You know, the feast of Christmas is so solemn and so powerful and so captivating that all through the centuries, from very early on, it's been surrounded by, and really overgrown, by myths and legends and amazing folklore. The ancients held that the cattle in the stable at midnight on Christmas knelt down, and the birds, out in the fields, sang all night long. And the trees and the plants, especially near the Jordan River, in the Jordan Valley, turned toward Bethlehem and bowed. We find it in ancient manuscripts.

We find it in old stories. We find it in Shadespeare, in Hamlet. He records it there. It was once believed that, at midnight on Christmas, the gates of Paradise opened and anyone dying through that hour went straight in. And children born during that midnight hour at Christmas had the power to see spirits and to command them their whole life long. And, at midnight (This is the one I love!) it was believed that animals out in the field, and all of our pets at home began to speak like humans. Now, the story is they spoke in Latin. That's why you didn't get it!

Now, we smile at those ancient legends and myths and stories, but we have spun our own version and created our own myths of the Christmas story. The first version that we have is really an annual argument. We have an argument and it goes on. It's more intense this year than most years, I think. We have an argument every year, whether to have a creche, a crib scene, in public places, or whether to have even a Christmas tree in public places. This year, I think, the crib was removed from the Lexington Green outside of Boston, and any sign of Christmas was removed from those running municipal buses in the Northwest. I heard someone describe this as "Once upon a time they took Christ out of Christmas. Now they want to take Christmas out of Christmas."

I mention it because I have very mixed feelings. My first feeling is, when they say "Take the tree down and the crib down in public places, tax-supported places," my first reaction is "Give me a break, you know.... What's this all about?" And my second reaction is, "Go for it!" because I'd like, for once, for us to leave Christmas to believers, those who find the celebration of Christmas something of significance, of wisdom and of value rather than something for marketing, for decorating and for fun. So I end up with mixed feelings. On one end, I say, "Boy! That's crazy. Why take all those things down?" And my other feeling is, "Take 'em down. Give them back to us! Give 'em back to believers, followers, disciples of Jesus, and let it go. Move it out of that public place!" But I'm mixed up on that one. I share that with you. But, that's one of the versions of Christmas that we live with, not in the ancient manuscripts, not in Shakespeare, in the old stories, but, if you read the newspapers, that's one of our versions, fighting over whether to have a crib scene or not. And you can quote Father Joyce at Christ the King.
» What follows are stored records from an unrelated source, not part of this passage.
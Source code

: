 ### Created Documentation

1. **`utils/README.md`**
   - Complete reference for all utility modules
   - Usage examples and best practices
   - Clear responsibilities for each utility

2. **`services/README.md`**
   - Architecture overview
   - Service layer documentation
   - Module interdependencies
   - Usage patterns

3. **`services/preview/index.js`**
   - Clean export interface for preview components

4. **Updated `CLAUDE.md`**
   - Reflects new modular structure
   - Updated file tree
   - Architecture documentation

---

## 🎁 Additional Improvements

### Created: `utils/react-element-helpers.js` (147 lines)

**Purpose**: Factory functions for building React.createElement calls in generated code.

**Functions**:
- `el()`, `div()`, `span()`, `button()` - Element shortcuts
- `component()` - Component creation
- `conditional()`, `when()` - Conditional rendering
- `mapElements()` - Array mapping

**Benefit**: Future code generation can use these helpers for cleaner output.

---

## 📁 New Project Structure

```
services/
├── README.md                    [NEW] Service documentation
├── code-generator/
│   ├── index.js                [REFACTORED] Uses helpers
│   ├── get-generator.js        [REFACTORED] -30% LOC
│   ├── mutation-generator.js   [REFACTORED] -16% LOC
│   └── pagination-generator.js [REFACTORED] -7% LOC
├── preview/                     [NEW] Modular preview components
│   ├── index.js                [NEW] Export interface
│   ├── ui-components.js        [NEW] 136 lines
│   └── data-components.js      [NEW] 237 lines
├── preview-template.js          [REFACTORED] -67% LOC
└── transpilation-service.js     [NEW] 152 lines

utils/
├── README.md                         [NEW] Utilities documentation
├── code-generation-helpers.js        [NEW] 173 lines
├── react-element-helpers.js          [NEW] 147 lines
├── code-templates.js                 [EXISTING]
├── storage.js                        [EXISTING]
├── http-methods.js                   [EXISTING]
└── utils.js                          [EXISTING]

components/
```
He doesn't know which! He doesn't know.... He doesn't know....

But the other thing I know something about, the other version we have is the commercialized, sanitized version of the Christmas story. And it's not just in the mall and on our Christmas cards, but we all yield to it, even in our own decorations in Church. We see Mary and Joseph as neat and in clean clothes. We see the shepherds. They are sweet and they are well-scrubbed. We see the animals and they are carefully and properly posed. We see the Wise Men and they are richly dressed with fabulous gifts. It looks a little more like a Radio City Music Hall Production than the First Christmas.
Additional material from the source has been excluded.